Cara heard Ben mutter a soft curse, but he didn't interrupt.

“Did you agree?” she asked Jussaro.

“Wouldn't you?”

She shrugged.

“You know van Blaiden is dead?” Ben spoke up for the first time.

“So I've been told,” Jussaro said. “And Craike, too, I understand. Couldn't have happened to a more deserving pair. Sadly I report to a Telepath called Leyburn and he's not dead.”

“You're admitting to being a Trust spy?” Ben said.

“I'm admitting to not only being a spy, but continuing to be a spy. Unless I report once a week . . .” He drew his finger across his throat. “My implant is fitted with a kill switch.”

“And you're telling us all this because . . . ?” Ben wasn't lounging against the wall now. He was on his feet and looking as though he was about to come at Jussaro hard and fast.

Ronan hadn't moved.

Cara waved her hand at Ben and turned to Jussaro. “I get it. A spy is only dangerous if you don't know he's there.”

Jussaro raised one eyebrow, not an inconsiderable feat with brows like his. “And you're not stupid, you're going to have me repeat all this in front of the best Empath you've got to determine if I'm lying.” He looked at Ronan, who nodded.

“Damn right,” Ben said.

“But, wait . . . you said kill switch?” Cara leaned forward in her chair.

“Yeah, that's the kicker.” He grimaced. “Given that all my old contacts are either dead or have gone to ground, there's no place I'd rather be than here. . . . In any other circumstances than these, that is. The implant in my brain will kill me, maybe not now, but one day. Crowder says it's tamper-proof. Try to disengage or adjust it and it will blow, with messy results, a meltdown cascading through my
neural pathways like a stroke. Crowder can trigger it at any time, from any distance, deliberately or by omission. If I don't contact Crowder's Telepath at least once a week I'm toast.”

He shrugged. “I might keep Crowder happy in the short-term, but in the long-term it's an unsustainable arrangement. Sure, I can warn Crowder if you're sending any kind of attack against him, but what happens when I've served my purpose? Will Crowder keep me around? Unlikely. I know too much. Besides, Crowder doesn't look like a well man. Too much stress, not enough exercise, not enough sleep.
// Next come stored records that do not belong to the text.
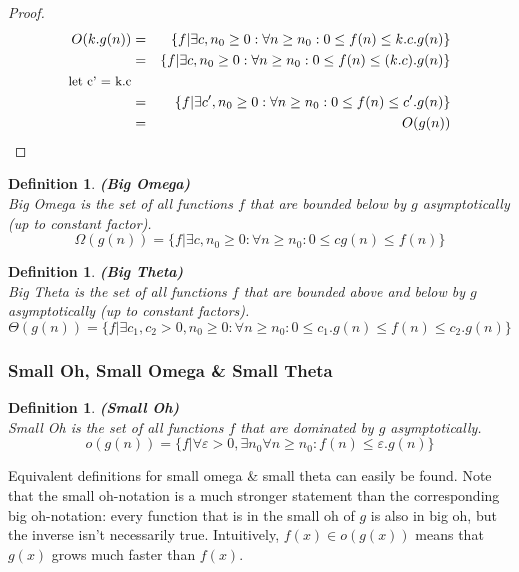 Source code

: \documentclass[a4paper,11pt]{article}
\newtheorem{definition}[theorem]{Definition}
\begin{document}
\begin{proof}
\begin{eqnarray*}
O(k.g(n)) &=& \{f|\exists c, n_0 \geq 0: \forall n \geq n_0 : 0 \leq f(n) \leq k.c.g(n)\}\\
&=& \{f|\exists c, n_0 \geq 0: \forall n \geq n_0 : 0 \leq f(n) \leq (k.c).g(n)\}\\
\text{\small{let c' = k.c}}\\
&=& \{f|\exists c', n_0 \geq 0: \forall n \geq n_0 : 0 \leq f(n) \leq c'.g(n)\}\\
&=& O(g(n))
\end{eqnarray*}
\end{proof}


\begin{definition}\textbf{(Big Omega)}\cite{11}\\
Big Omega is the set of all functions $f$ that are bounded below by $g$ asymptotically (up to constant factor).
$$\Omega(g(n)) = \{f|\exists c, n_0 \geq 0: \forall n \geq n_0 : 0 \leq  cg(n)  \leq f(n) \}$$
\end{definition}
\begin{definition}\textbf{(Big Theta)}\cite{11}\\
Big Theta is the set of all functions $f$ that are bounded above and below by $g$ asymptotically (up to constant factors).
$$\Theta(g(n)) = \{f|\exists c_1, c_2 > 0, n_0 \geq 0: \forall n \geq n_0 : 0 \leq  c_1.g(n)  \leq f(n) \leq c_2.g(n)\}$$
\end{definition}

\subsubsection{Small Oh, Small Omega \& Small Theta}
\begin{definition}\textbf{(Small Oh)}\cite{12}\\
Small Oh is the set of all functions $f$ that are dominated by $g$ asymptotically.
$$o(g(n)) = \{f|\forall \varepsilon > 0, \exists n_0 \forall n \geq n_0: f(n) \leq \varepsilon.g(n)\}$$
\end{definition}
Equivalent definitions for small omega \& small theta can easily be found.  Note that the small oh-notation is a much stronger statement than the corresponding big oh-notation: every function that is in the small oh of $g$ is also in big oh, but the inverse isn't necessarily true. Intuitively, $f(x) \in o(g(x))$ means that $g(x)$ grows much faster than $f(x)$.
\end{document}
What happens if he dies of natural causes? He's at least a quarter century older than me and doesn't look like the sort of man who'll make it to a well-deserved retirement.”

“You think Crowder won't have thought this through?” Ben said.

“Oh, I'm sure he will have, but as far as he's concerned I have two choices. I can either trust you, as I am doing, or hide what I am and try to stay alive. And Crowder's not big on trust himself. In my position what would he do? Either way, if I don't send back information he can just write me off as a failed experiment. I don't like playing the spy, but I'm not sorry to have my implant back and I'm not sorry to be here. Give me time. I'll find some way to screw Crowder over if it kills me.” He exhaled sharply. “It might, of course.”